Он вытащил хлеб (там было еще граммов четыреста – на завтра), он отломил и убрал корку, а остальное разделил поровну. Они ели хлеб медленно и задумчиво, глядя в темноту на ближние мокрые крыши.
Теперь ему уже было как-то нехорошо опять просовывать руку к ней под мышку, и он просто обнял ее под шинелью за плечи. Думал ли он позавчера или вчера, что вот так будет сидеть здесь, ночью, в дождь, с девушкой. А другой рукой он взял ее за руку и перебирал ее пальцы.
– Рука у тебя какая маленькая, – сказала она удивленно, – меньше моей… Мне идти пора, мне утром на смену, – еще посидела немного и встала. – Ты еще здесь будешь? Приедешь?
– Нет, – ответил он спокойно. – Завтра обмундирование получим и на фронт.
– А…
Он хотел ее поцеловать, но почувствовал, что не стоило целоваться. Как-то это было ни к чему.
Она пошла вдоль стеночки по сухому и скрылась за углом.
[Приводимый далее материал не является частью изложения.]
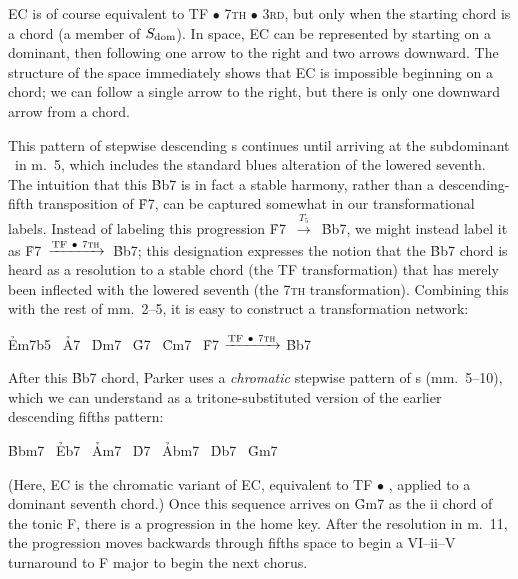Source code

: \noindent EC is of course equivalent to TF $\bullet$ \textsc{7th} $\bullet$
\textsc{3rd}, but only when the starting chord is a \V chord (a member of
$S_{\mathrm{dom}}$). In \tf space, EC can be represented by starting on a dominant, then
following one arrow to the right and two arrows downward. The structure of the
space immediately shows that EC is impossible beginning on a \ii chord; we can
follow a single arrow to the right, but there is only one downward arrow from
a \V chord.

This pattern of stepwise descending \tf{}s continues until arriving at the
subdominant \Bflat\ in m.~5, which includes the standard blues alteration of
the lowered seventh. The intuition that this \h{Bb7} is in fact a
stable harmony, rather than a descending-fifth transposition of \h{F7}, can be
captured somewhat in our transformational labels. Instead of labeling this progression
\mbox{\h{F7} $\xrightarrow{T_5}$ \h{Bb7}}, we might instead label it as
\mbox{\h{F7} $\xrightarrow{\mathrm{TF}\ \bullet\ \text{\textsc{7th}}}$ \h{Bb7}};
this designation expresses the notion that the \h{Bb7} chord is heard as a
resolution to a stable chord (the TF transformation) that has merely been
inflected with the lowered seventh (the \textsc{7th} transformation).
Combining this with the rest of mm.~2--5, it is easy to construct a
transformation network:

\begin{center}
  \h{Em7b5} \TFarrow\ \h{A7} \ECarrow\
  \h{Dm7}   \TFarrow\ \h{G7} \ECarrow\
  \h{Cm7}   \TFarrow\ \h{F7} $\xrightarrow{\mathrm{TF}\ \bullet\ \text{\textsc{7th}}}$
  \h{Bb7}
\end{center}

After this \h{Bb7} chord, Parker uses a \emph{chromatic} stepwise pattern of \tf{}s
(mm.~5--10), which we can understand as a tritone-substituted version of the
earlier descending fifths pattern:

\begin{center}
  \h{Bbm7} \TFarrow\ \h{Eb7} \ECCarrow\
  \h{Am7}  \TFarrow\ \h{D7}  \ECCarrow\
  \h{Abm7} \TFarrow\ \h{Db7} \ECCarrow\
  \h{Gm7}
\end{center}

\noindent (Here, EC\tsub{C} is the chromatic variant of EC, equivalent to TF
$\bullet$ \slideS, applied to a dominant seventh chord.) Once this sequence
arrives on \h{Gm7} as the ii chord of the tonic F, there is a \tfo progression
in the home key. After the resolution in m.~11, the progression moves
backwards through fifths space to begin a VI--ii--V turnaround to F major to
begin the next chorus.\fn{tft-8}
А он еще покурил, привычно держа цигарку под полой, чтобы не было видно.
В кузове было тепло и сухо. Беззвучно дыша, спал Митя Ополовников. В шоферской кабине разговаривали – тихо и серьезно.
Через месяц дивизия, заново обмундированная и вооруженная, находясь на острие наступления, прорвала глубоко эшелонированную оборону противника.
В тяжелых боях дивизия потеряла восемьдесят процентов личного состава.